Economics and Finance. At INEP, research in Economics and Finance explores markets and economies as complex adaptive systems, where order and volatility emerge from continual interactions among agents, institutions, and technologies. Rather than static equilibria, we study economies as dynamic, evolving networks shaped by feedback, adaptation, and collective decision-making under uncertainty.
Our approach integrates insights from physics, network science, and computational modeling to understand how macroscopic economic patterns — such as cycles, crises, and growth phases — arise from microscopic adaptive behavior. By focusing on the mechanisms that generate coordination, instability, and innovation, we aim to develop a non-equilibrium perspective on economic and financial dynamics that better reflects the complexity of real-world systems.
We study how heterogeneity, bounded rationality, and learning influence market outcomes and systemic resilience, examining the conditions under which competition, cooperation, and contagion emerge.

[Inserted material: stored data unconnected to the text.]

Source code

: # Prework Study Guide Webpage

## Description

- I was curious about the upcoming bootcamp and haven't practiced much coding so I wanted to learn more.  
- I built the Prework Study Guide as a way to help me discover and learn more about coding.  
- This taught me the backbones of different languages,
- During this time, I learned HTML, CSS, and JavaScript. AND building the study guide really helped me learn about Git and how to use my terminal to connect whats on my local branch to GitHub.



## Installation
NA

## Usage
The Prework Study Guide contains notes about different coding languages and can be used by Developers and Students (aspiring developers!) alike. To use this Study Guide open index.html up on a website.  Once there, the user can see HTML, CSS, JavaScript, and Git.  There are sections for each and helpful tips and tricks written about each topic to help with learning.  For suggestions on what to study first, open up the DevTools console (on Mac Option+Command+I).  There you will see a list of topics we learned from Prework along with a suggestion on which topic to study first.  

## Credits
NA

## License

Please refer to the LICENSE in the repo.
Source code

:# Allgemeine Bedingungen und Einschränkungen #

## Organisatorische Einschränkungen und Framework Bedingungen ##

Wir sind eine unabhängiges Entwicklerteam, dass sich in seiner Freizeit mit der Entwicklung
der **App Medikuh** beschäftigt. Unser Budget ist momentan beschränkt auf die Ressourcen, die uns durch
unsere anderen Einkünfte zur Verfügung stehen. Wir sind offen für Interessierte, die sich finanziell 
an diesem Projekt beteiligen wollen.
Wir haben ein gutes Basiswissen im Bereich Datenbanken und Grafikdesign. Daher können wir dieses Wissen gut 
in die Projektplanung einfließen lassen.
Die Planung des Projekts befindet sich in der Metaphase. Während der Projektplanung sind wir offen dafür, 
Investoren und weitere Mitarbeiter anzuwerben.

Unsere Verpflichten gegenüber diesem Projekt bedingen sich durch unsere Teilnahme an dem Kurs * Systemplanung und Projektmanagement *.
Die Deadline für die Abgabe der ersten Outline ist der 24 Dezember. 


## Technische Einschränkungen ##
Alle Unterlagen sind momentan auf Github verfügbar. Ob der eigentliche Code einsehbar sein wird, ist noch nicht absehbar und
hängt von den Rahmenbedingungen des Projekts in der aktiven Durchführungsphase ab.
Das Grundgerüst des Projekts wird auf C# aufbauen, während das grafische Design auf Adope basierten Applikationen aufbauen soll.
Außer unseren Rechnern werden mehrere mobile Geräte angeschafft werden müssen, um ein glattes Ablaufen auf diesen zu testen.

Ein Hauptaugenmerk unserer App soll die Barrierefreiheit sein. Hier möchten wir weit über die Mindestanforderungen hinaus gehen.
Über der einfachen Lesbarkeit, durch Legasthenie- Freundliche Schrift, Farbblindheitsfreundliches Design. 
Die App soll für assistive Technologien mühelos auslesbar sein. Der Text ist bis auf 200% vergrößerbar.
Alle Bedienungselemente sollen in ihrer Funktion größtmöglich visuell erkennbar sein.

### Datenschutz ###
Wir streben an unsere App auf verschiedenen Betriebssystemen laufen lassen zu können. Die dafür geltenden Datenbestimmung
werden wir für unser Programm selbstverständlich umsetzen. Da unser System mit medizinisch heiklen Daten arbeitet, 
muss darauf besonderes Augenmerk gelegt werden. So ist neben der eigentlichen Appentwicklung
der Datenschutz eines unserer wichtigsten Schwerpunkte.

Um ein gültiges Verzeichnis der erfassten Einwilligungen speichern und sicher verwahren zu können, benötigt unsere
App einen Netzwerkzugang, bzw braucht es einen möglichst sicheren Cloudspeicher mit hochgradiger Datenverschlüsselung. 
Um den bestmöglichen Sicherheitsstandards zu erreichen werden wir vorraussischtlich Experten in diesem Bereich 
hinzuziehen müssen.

Our research spans the analysis of:
- Financial markets as evolving ecosystems, where agents adapt to each other’s strategies and to shifting environments;
- Systemic risk and contagion, identifying how shocks propagate through networks of interdependence;
- Adaptive expectations and decision dynamics, exploring how information, incentives, and behavioral biases shape macroeconomic patterns;
- Sustainable economic transitions, analyzing how financial and policy structures can support long-term resilience and equity.
Through this lens, economics and finance become fields for understanding the collective dynamics of adaptation and evolution, offering new pathways toward stability, sustainability, and informed policy in a rapidly changing global landscape.
INEP brings together researchers from physics, computer science, environmental science, engineering, and the social sciences. We promote open collaboration, dynamic thinking, and bold experimentation—pushing the boundaries of what’s possible when science engages with the real world in motion.